JPMorgan Chase, Itaú Unibanco, Citibank, HSBC, Banco Santander, Bank of America, Banco Bradesco e Goldman Sachs. Queste otto banche hanno concesso 11 miliardi di dollari a sostegno di attività di sfruttamento di petrolio e gas nella foresta amazzonica. E ciò soltanto negli ultimi 15 anni, a partire dal 2009. Il che equivale al 55 per cento del totale di 20 mld complessivi che sono arrivati alle aziende fossili che operano nel più grande polmone verde della Terra.
A evidenziarlo è ‘Capitalizing on Collapse’, un’analisi curata dallo Stand.earth Research Group e rilanciata dalla rete Bank Track. Si tratta di sei banche con sede negli Stati Uniti (o che operano attraverso divisioni di loro proprietà sul territorio americano) e due in Brasile. A spiccare è JPMorgan Chase, che risulta in cima alla classifica, con il 10 per cento dei finanziamenti diretti (1,9 mld).

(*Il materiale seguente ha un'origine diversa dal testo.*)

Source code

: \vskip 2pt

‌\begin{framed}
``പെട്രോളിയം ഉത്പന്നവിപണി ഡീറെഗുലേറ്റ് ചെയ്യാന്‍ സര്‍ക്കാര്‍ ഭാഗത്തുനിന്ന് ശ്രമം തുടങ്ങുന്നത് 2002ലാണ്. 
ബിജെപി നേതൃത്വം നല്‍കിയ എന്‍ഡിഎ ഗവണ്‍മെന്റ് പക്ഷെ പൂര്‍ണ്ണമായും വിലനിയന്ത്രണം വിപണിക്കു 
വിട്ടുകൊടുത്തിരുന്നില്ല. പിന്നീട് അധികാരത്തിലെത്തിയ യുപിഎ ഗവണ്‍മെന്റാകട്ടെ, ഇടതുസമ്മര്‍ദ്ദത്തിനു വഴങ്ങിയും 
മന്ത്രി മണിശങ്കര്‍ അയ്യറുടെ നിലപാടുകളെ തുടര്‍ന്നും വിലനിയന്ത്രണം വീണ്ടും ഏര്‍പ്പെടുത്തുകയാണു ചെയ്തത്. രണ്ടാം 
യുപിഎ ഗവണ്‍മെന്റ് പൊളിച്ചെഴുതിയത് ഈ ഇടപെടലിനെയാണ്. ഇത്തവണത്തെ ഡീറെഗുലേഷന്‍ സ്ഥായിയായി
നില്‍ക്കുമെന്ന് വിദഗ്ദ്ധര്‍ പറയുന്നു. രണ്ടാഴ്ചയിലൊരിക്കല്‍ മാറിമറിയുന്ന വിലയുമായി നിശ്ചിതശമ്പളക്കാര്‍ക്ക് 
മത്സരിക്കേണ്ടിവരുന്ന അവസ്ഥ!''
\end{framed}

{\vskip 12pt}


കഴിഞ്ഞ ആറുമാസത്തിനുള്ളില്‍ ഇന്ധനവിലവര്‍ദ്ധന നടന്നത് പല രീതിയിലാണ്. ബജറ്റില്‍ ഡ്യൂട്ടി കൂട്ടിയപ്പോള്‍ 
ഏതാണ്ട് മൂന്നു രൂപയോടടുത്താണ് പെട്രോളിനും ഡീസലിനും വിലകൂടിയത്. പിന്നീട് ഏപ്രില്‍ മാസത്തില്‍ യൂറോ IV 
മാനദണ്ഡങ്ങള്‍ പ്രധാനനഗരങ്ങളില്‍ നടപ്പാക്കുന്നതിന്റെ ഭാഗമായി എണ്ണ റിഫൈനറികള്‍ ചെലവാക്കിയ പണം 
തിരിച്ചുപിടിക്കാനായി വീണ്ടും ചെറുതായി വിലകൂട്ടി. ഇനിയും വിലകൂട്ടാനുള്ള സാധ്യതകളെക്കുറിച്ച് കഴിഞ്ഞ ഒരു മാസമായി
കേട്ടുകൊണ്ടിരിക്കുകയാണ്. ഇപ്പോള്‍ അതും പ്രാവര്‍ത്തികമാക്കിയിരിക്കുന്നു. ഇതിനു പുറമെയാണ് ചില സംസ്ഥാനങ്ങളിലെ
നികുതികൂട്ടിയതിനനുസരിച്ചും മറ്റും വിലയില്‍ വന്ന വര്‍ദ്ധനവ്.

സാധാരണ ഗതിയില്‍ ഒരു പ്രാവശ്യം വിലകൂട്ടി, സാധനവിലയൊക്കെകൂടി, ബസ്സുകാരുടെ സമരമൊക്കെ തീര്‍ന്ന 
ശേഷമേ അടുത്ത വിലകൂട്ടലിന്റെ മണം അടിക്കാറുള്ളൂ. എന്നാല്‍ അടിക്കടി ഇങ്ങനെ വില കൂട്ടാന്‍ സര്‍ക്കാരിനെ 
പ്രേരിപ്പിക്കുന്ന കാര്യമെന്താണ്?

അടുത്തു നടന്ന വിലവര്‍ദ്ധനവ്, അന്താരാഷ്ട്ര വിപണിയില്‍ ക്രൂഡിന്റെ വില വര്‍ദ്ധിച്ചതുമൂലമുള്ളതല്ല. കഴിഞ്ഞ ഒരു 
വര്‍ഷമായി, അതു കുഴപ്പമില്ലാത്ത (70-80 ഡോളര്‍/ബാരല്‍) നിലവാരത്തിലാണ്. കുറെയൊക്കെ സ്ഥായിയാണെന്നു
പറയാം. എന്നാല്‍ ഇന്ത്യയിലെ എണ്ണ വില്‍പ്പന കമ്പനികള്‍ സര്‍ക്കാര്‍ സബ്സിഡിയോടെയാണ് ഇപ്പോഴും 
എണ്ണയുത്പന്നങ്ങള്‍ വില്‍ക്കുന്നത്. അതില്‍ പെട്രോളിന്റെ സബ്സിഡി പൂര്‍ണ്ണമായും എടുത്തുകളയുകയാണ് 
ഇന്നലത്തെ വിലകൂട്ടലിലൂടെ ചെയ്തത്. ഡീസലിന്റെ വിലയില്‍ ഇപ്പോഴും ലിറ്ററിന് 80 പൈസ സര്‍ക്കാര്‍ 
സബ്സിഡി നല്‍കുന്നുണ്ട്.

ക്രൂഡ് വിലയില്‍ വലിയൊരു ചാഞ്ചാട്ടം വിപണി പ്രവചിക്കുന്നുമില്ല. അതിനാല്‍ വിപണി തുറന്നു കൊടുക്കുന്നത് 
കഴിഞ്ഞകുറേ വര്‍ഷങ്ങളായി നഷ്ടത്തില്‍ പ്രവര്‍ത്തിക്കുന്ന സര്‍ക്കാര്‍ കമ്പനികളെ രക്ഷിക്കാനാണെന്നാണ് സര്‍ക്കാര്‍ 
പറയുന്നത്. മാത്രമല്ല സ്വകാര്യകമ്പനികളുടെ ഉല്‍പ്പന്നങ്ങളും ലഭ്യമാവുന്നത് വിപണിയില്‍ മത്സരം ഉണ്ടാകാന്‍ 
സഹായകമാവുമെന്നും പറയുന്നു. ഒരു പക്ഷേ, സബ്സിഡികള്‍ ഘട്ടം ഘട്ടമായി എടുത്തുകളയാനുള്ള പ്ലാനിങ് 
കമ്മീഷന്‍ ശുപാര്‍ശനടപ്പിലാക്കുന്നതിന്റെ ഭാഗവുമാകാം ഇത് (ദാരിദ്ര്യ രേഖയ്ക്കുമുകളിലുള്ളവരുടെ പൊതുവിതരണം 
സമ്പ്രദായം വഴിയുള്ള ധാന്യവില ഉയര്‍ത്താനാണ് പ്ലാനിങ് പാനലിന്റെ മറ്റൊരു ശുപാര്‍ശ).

Queste banche - secondo il rapporto - non hanno neppure evitato quelle che vengono definite ‘bombe climatiche’. Ovvero progetti che potenzialmente possono comportare un impatto devastante in termini di aggravamento della crisi climatica. Uno di questi è il Parnaiba Gas Complex, che si stima possa causare la dispersione nell’atmosfera, lungo il suo intero ciclo di vita, pari a 2 miliardi di tonnellate di biossido di carbonio.
Eppure - seguendo le linee guida dell’International Energy Agency - non dovrebbero più esserci nuove produzioni di petrolio e gas se vogliamo tentare di centrare l’obiettivo degli 1,5 gradi.